The abhayamudra (अभयमुद्रा) is a mudra (gesture) that is the gesture of reassurance and safety, which dispels fear and accords divine protection and bliss in Hinduism, Buddhism, and other Indian religions. The right hand is raised to shoulder height, with the palm facing outward and the fingers pointing upwards This is one of the earliest mudras found depicted on a number of Hindu, Buddhist, Jain, and Sikh images.

== Description ==
The abhayamudra represents protection, peace, benevolence and the dispelling of fear. A form of the Hindu god Shiva, Nataraja, is depicted with the second right hand making the abhayamudra, bestowing protection from both evil and ignorance to those who follow the righteousness of dharma. In Theravada Buddhism, it is usually made with the right hand raised to shoulder height, the arm bent and the palm facing outward with the fingers upright and joined and the left hand hanging down while standing. In Thailand and Laos, this mudra is associated with the Walking Buddha, often shown having both hands making a double abhayamudra that is uniform.

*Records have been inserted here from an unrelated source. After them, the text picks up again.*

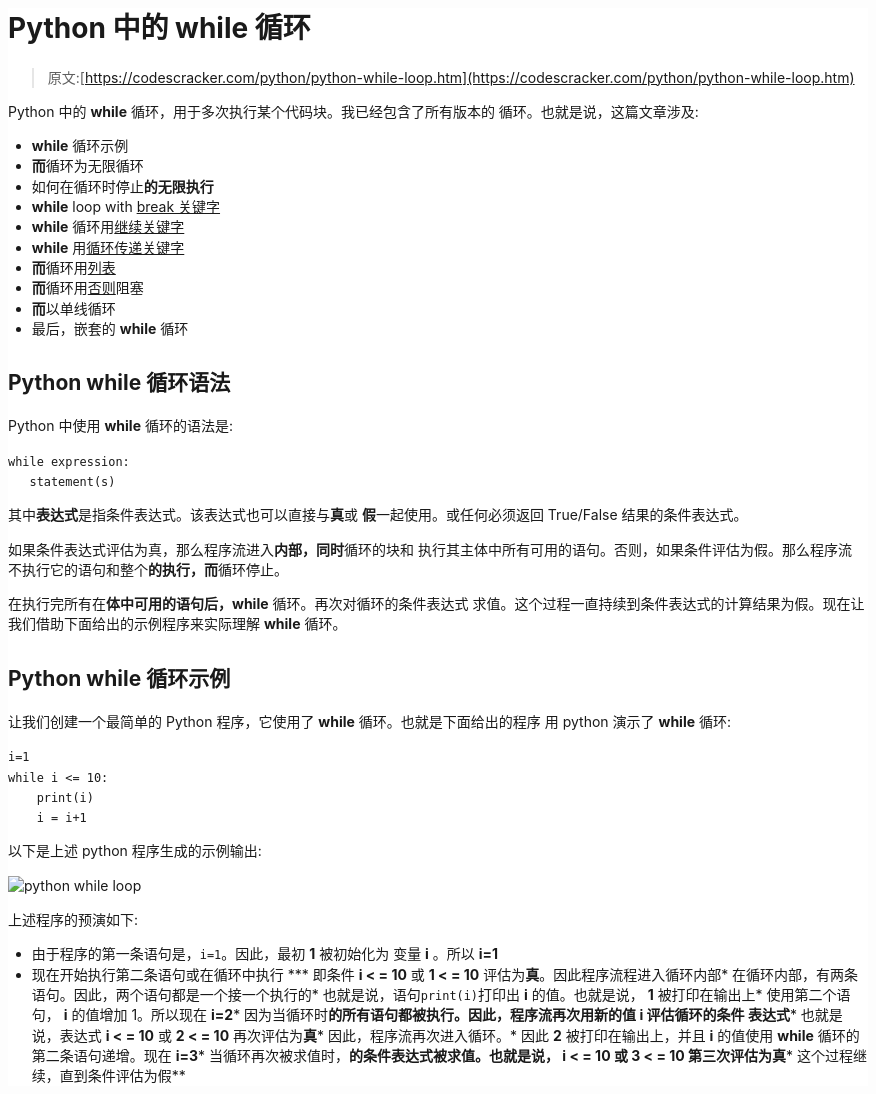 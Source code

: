 # Python 中的 while 循环

> 原文:[https://codescracker.com/python/python-while-loop.htm](https://codescracker.com/python/python-while-loop.htm)

Python 中的 **while** 循环，用于多次执行某个代码块。我已经包含了所有版本的 循环。也就是说，这篇文章涉及:

*   **while** 循环示例
*   **而**循环为无限循环
*   如何在循环时停止**的无限执行**
*   **while** loop with [break 关键字](/python/python-break-statement.htm)
*   **while** 循环用[继续关键字](/python/python-continue-statement.htm)
*   **while** 用[循环传递关键字](/python/python-pass-statement.htm)
*   **而**循环用[列表](/python/python-lists.htm)
*   **而**循环用[否则](/python/python-if-else-elif-statements.htm)阻塞
*   **而**以单线循环
*   最后，嵌套的 **while** 循环

## Python while 循环语法

Python 中使用 **while** 循环的语法是:

```
while expression:
   statement(s)
```

其中**表达式**是指条件表达式。该表达式也可以直接与**真**或 **假**一起使用。或任何必须返回 True/False 结果的条件表达式。

如果条件表达式评估为真，那么程序流进入**内部，同时**循环的块和 执行其主体中所有可用的语句。否则，如果条件评估为假。那么程序流 不执行它的语句和整个**的执行，而**循环停止。

在执行完所有在**体中可用的语句后，while** 循环。再次对循环的条件表达式 求值。这个过程一直持续到条件表达式的计算结果为假。现在让我们借助下面给出的示例程序来实际理解 **while** 循环。

## Python while 循环示例

让我们创建一个最简单的 Python 程序，它使用了 **while** 循环。也就是下面给出的程序 用 python 演示了 **while** 循环:

```
i=1
while i <= 10:
    print(i)
    i = i+1
```

以下是上述 python 程序生成的示例输出:

![python while loop](../Images/385757bd5360834618eea14846dbe396.png)

上述程序的预演如下:

*   由于程序的第一条语句是，`i=1`。因此，最初 **1** 被初始化为 变量 **i** 。所以 **i=1**
*   现在开始执行第二条语句或在循环中执行
***   即条件 **i < = 10** 或 **1 < = 10** 评估为**真**。因此程序流程进入循环内部*   在循环内部，有两条语句。因此，两个语句都是一个接一个执行的*   也就是说，语句`print(i)`打印出 **i** 的值。也就是说， **1** 被打印在输出上*   使用第二个语句， **i** 的值增加 1。所以现在 **i=2***   因为当循环时**的所有语句都被执行。因此，程序流再次用新的值 **i** 评估循环的条件 表达式***   也就是说，表达式 **i < = 10** 或 **2 < = 10** 再次评估为**真***   因此，程序流再次进入循环。*   因此 **2** 被打印在输出上，并且 **i** 的值使用 **while** 循环的第二条语句递增。现在 **i=3***   当循环再次被求值时，**的条件表达式被求值。也就是说， **i < = 10** 或 **3 < = 10** 第三次评估为真***   这个过程继续，直到条件评估为假**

The abhayamudra was probably used before the onset of Buddhism as a symbol of good intentions proposing friendship when approaching strangers. In the art of Gandhara, it is present when showing the action of preaching. It was also used in China during the Northern Wei and Sui eras of the 4th and 7th centuries.

The gesture was used by Gautama Buddha to subdue the elephant when attacked by a drunk elephant set off by Devadatta (some says by Ajātasattu), as shown in several frescos and scripts. In Mahayana Buddhism, deities often paired it with another mudra using the other hand.